→ **Instructions to follow**: List all lines of the data that include the string "nanoparticles".
[Start of Attachment]
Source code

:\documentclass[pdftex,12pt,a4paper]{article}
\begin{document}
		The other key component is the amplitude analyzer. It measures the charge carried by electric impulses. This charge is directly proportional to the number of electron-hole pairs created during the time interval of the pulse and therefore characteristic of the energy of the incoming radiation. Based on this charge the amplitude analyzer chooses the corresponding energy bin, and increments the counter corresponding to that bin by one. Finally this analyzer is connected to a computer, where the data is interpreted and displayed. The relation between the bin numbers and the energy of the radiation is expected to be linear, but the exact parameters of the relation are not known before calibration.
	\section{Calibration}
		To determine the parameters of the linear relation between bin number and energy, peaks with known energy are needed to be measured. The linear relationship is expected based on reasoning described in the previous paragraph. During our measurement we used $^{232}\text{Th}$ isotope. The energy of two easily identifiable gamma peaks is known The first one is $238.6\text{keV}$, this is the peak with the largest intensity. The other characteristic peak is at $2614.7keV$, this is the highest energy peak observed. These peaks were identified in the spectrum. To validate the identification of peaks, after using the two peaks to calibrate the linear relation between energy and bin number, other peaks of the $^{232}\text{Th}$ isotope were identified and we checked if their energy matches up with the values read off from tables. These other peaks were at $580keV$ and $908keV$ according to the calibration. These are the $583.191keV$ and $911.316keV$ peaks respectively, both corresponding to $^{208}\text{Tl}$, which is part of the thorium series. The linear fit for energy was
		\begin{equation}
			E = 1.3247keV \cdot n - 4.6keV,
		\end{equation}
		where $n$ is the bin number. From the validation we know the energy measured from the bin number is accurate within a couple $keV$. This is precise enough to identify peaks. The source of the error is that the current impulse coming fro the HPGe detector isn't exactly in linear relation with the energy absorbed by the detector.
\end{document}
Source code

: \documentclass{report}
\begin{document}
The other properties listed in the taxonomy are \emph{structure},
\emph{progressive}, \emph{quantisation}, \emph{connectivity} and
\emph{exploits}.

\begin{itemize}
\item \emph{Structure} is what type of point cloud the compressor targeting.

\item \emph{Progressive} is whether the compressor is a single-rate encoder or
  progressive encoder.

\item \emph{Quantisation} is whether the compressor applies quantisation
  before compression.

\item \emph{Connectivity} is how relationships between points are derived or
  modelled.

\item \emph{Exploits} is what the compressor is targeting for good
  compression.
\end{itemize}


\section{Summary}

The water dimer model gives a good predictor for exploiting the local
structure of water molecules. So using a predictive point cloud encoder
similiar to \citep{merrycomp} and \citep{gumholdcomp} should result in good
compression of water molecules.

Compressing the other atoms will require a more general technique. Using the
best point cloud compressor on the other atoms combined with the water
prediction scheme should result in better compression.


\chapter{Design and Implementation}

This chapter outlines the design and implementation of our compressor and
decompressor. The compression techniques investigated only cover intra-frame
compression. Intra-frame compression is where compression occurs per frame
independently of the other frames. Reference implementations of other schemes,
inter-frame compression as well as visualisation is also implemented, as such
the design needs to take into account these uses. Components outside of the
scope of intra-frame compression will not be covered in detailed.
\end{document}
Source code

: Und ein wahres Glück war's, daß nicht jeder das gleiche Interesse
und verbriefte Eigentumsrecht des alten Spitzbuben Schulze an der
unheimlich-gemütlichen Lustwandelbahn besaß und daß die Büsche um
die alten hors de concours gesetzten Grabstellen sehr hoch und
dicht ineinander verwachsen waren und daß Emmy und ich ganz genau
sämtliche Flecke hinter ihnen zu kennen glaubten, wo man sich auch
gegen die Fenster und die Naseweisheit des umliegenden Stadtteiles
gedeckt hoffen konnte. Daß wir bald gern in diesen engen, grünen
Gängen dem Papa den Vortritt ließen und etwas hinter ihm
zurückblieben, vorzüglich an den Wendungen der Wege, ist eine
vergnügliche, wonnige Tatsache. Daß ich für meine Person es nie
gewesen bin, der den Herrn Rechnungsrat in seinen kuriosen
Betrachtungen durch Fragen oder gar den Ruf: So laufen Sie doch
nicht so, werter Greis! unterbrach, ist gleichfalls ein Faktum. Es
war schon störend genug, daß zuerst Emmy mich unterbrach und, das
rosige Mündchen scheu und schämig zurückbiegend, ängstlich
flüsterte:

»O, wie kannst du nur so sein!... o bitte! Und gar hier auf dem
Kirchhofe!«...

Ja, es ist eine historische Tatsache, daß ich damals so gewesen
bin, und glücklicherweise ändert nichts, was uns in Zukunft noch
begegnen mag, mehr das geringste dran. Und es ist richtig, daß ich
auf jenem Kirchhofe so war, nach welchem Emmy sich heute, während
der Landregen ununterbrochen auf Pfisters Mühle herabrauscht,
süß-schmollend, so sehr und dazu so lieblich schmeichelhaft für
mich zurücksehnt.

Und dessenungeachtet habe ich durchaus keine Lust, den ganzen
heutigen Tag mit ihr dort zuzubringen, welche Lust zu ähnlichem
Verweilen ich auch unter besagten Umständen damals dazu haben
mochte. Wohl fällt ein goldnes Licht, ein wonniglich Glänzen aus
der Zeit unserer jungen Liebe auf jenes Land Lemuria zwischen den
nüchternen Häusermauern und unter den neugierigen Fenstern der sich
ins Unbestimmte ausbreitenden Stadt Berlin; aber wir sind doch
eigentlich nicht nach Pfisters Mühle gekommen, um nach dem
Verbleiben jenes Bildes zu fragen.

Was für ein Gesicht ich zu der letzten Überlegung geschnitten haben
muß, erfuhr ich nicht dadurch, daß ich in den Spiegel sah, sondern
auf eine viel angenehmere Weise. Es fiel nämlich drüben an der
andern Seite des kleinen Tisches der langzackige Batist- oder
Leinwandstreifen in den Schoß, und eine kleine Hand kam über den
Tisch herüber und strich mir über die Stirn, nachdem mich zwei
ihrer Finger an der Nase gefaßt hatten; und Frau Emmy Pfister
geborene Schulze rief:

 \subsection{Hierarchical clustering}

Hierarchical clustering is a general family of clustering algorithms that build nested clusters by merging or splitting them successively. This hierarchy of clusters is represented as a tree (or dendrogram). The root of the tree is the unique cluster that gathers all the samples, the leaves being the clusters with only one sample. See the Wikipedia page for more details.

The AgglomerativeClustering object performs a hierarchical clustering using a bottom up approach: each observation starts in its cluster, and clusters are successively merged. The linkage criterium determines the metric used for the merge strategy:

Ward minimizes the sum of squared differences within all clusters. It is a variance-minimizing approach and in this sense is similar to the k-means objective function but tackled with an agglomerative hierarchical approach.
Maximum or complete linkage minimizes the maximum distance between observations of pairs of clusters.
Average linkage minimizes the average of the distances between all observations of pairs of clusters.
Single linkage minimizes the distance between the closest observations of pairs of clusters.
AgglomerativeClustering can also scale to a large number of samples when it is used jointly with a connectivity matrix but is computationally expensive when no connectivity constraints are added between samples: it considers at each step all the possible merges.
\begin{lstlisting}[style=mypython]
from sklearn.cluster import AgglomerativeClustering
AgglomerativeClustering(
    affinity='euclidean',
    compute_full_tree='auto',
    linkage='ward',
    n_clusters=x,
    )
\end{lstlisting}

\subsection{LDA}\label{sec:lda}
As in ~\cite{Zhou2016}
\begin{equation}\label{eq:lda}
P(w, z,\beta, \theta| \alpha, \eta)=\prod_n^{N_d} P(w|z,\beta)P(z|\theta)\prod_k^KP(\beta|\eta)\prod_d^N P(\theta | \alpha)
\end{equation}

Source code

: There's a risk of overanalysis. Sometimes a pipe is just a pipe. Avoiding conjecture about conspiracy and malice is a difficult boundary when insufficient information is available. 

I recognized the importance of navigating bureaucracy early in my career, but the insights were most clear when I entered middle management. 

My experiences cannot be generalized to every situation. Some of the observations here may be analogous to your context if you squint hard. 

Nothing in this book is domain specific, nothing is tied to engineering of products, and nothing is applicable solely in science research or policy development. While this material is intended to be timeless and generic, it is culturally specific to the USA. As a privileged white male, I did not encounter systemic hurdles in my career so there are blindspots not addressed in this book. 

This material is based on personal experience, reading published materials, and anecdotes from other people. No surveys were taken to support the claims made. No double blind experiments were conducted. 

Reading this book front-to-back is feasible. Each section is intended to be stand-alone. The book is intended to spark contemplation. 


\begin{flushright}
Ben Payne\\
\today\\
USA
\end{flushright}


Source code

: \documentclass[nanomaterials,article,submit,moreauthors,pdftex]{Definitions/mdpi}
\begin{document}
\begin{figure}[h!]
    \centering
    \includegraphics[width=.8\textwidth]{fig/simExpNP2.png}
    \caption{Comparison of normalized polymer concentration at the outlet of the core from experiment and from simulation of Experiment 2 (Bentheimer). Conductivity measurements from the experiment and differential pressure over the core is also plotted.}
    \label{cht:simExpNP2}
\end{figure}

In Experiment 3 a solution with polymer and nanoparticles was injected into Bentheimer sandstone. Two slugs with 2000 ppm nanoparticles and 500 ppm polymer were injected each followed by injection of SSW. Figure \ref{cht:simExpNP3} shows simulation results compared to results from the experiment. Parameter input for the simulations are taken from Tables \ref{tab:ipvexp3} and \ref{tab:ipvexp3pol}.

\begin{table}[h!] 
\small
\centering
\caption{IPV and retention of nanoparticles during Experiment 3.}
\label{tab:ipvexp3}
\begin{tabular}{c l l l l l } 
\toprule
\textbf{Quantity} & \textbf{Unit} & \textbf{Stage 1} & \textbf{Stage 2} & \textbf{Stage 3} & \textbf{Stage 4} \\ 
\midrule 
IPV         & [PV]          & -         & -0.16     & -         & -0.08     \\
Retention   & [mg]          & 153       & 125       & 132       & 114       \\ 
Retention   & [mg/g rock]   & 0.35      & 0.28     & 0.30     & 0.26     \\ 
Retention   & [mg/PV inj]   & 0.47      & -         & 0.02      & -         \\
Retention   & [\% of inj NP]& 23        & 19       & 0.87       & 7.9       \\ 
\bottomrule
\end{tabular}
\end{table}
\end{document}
[End of Attachment]
→ **Answer section**:
In Experiment 3 a solution with polymer and nanoparticles was injected into Bentheimer sandstone. Two slugs with 2000 ppm nanoparticles and 500 ppm polymer were injected each followed by injection of SSW. Figure \ref{cht:simExpNP3} shows simulation results compared to results from the experiment. Parameter input for the simulations are taken from Tables \ref{tab:ipvexp3} and \ref{tab:ipvexp3pol}.
\caption{IPV and retention of nanoparticles during Experiment 3.}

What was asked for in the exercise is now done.